Tuesday, June 5, 2007

Pain at the Pump

In May the price of gas hit record levels in the United States. Many people might be relieved to know that Congress is passing legislation in an attempt to address part of the problem. The House passed a bill on Wednesday, May 23, "that would make gasoline price gouging a federal offense." Unfortunately, the White House is threatening to veto it. Tyson Slocum, the Director of Public Citizen's Energy Program, testified to Congress on May 22nd about gas prices and oil company profits. Here is some rather infuriating information that Mr. Slocum provided to congress:


Gasoline prices have nearly tripled in the last five years, creating financial hardship for millions of families, as the average annual expenditure on gasoline increased $1,000 for the typical family over that time....While American families pay record high prices, oil companies are enjoying the strongest profits in the economy. Since 2001, the largest six oil companies operating in the United States--ExxonMobil, Chevron Texaco, ConocoPhillips, BP, Shell and Valero--recorded $477 billion in profits....To add insult to injury, oil companies enjoy billions of dollars worth of subsidies courtesy of the U.S. taxpayer at a time when the industry records record profits....[oil companies'] largest capital expenditure in 2006 was to buy back stock and pay dividends to shareholders....In just the last few years, mergers between giant oil companies...have resulted in just a few companies controlling a significant amount of America's gasoline, squelching competition....and five oil companies are reaping the largest profits in history....The consolidation of downstream assets--particularly refineries--plays a big role in determining the price of a gallon of gas....A recent government study revealed that the 'source of potential market power in the wholesale gasoline market is at the refining level becuase the refinery market is imperfectly competitive and refiners essentially control gasoline sales at the wholesale level' and concluded that 'mergers and increased market concentration generally led to higher wholesale gasoline prices'....The industry leader, ExxonMobil, spent $37.2 billion buying back its stock and paying dividends to its shareholders in 2006, while spending only $19.9 billion on its oil exploration and refining capital investment....While major oil companies haven't applied for a permit to build a new refinery, a small start-up has: Arizona Clean Fuels....if a small company can do it, why can't ExxonMobil, the world's most profitable corporation, do it?

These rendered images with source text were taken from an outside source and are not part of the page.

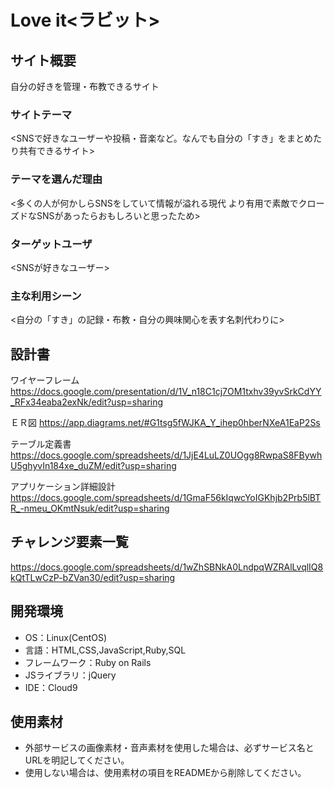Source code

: # Love it<ラビット>

## サイト概要
自分の好きを管理・布教できるサイト

### サイトテーマ
<SNSで好きなユーザーや投稿・音楽など。なんでも自分の「すき」をまとめたり共有できるサイト>

### テーマを選んだ理由
<多くの人が何かしらSNSをしていて情報が溢れる現代
より有用で素敵でクローズドなSNSがあったらおもしろいと思ったため>

### ターゲットユーザ
<SNSが好きなユーザー>

### 主な利用シーン
<自分の「すき」の記録・布教・自分の興味関心を表す名刺代わりに>

## 設計書
ワイヤーフレーム
https://docs.google.com/presentation/d/1V_n18C1cj7OM1txhv39yvSrkCdYY_RFx34eaba2exNk/edit?usp=sharing

ＥＲ図
https://app.diagrams.net/#G1tsg5fWJKA_Y_ihep0hberNXeA1EaP2Ss

テーブル定義書
https://docs.google.com/spreadsheets/d/1JjE4LuLZ0UOgg8RwpaS8FBywhU5ghyvIn184xe_duZM/edit?usp=sharing

アプリケーション詳細設計
https://docs.google.com/spreadsheets/d/1GmaF56kIqwcYoIGKhjb2Prb5lBTR_-nmeu_OKmtNsuk/edit?usp=sharing
## チャレンジ要素一覧
https://docs.google.com/spreadsheets/d/1wZhSBNkA0LndpqWZRAlLvqlIQ8kQtTLwCzP-bZVan30/edit?usp=sharing

## 開発環境
- OS：Linux(CentOS)
- 言語：HTML,CSS,JavaScript,Ruby,SQL
- フレームワーク：Ruby on Rails
- JSライブラリ：jQuery
- IDE：Cloud9

## 使用素材
- 外部サービスの画像素材・音声素材を使用した場合は、必ずサービス名とURLを明記してください。
- 使用しない場合は、使用素材の項目をREADMEから削除してください。
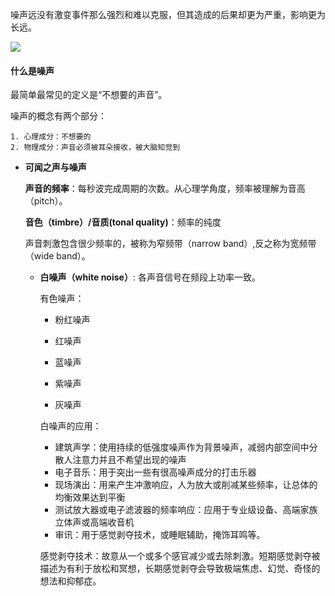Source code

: 噪声远没有激变事件那么强烈和难以克服，但其造成的后果却更为严重，影响更为长远。

![](/assets/环境心理学_1.png)

#### 什么是噪声

最简单最常见的定义是“不想要的声音”。

噪声的概念有两个部分：

    1. 心理成分：不想要的
    2. 物理成分：声音必须被耳朵接收，被大脑知觉到

- **可闻之声与噪声**

    **声音的频率**：每秒波完成周期的次数。从心理学角度，频率被理解为音高（pitch）。

    **音色（timbre）/音质(tonal quality)**：频率的纯度

    声音刺激包含很少频率的，被称为窄频带（narrow band）,反之称为宽频带（wide band）。

    - **白噪声（white noise）**:
      各声音信号在频段上功率一致。

      有色噪声：

      - 粉红噪声

       - 红噪声
       - 蓝噪声
       - 紫噪声
       - 灰噪声

      白噪声的应用：

      - 建筑声学：使用持续的低强度噪声作为背景噪声，减弱内部空间中分散人注意力并且不希望出现的噪声 
      - 电子音乐：用于突出一些有很高噪声成分的打击乐器
      - 现场演出：用来产生冲激响应，人为放大或削减某些频率，让总体的均衡效果达到平衡
      - 测试放大器或电子滤波器的频率响应：应用于专业级设备、高端家族立体声或高端收音机
      - 审讯：用于感觉剥夺技术，或睡眠辅助，掩饰耳鸣等。

      感觉剥夺技术：故意从一个或多个感官减少或去除刺激。短期感觉剥夺被描述为有利于放松和冥想，长期感觉剥夺会导致极端焦虑、幻觉、奇怪的想法和抑郁症。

As if this is not infuriating enough, "The Foundation for Taxpayer and Consumer Rights exposed internal oil company memos that showed how the industry intentionally reduced domestic refining capacity to drive up profits."


The bill passed by the House "directs the Federal Trade Commission and Justice Department to go after oil companies, traders or retail operators if they take “unfair advantage” or charge “unconscionably excessive” prices for gasoline and other fuels" and "would for the first time create a federal law making energy price gouging illegal." Based on testimony provided to congress and the memos mentioned above, this is pretty much what the oil companies are doing.


Bush's response: "The White House called the measure a form of price controls that could result in fuel shortages. It said President Bush would be urged to veto the legislation should it pass Congress."


The only people controlling prices are the oil companies, the energy traders and their enablers--the people in Bush Administration and those in Congress who didn't support the recent bill passed by the House.


Not surprising since Republicans have a cozy relationship with big oil:


Since 2001, energy corporations have showered federal politicians with $115 million in campaign contributions—with three-quarters of that amount going to Republicans....[the energy bill passed by the Republican controlled congress and signed by Bush in August of 2005] lavishes these lucrative corporations with billions of dollars of taxpayer subsidies, while doing little to curb energy demand.


Fortunately, when the Democrats took over congress in 2006 they passed legislation to eliminate some of those subsidies.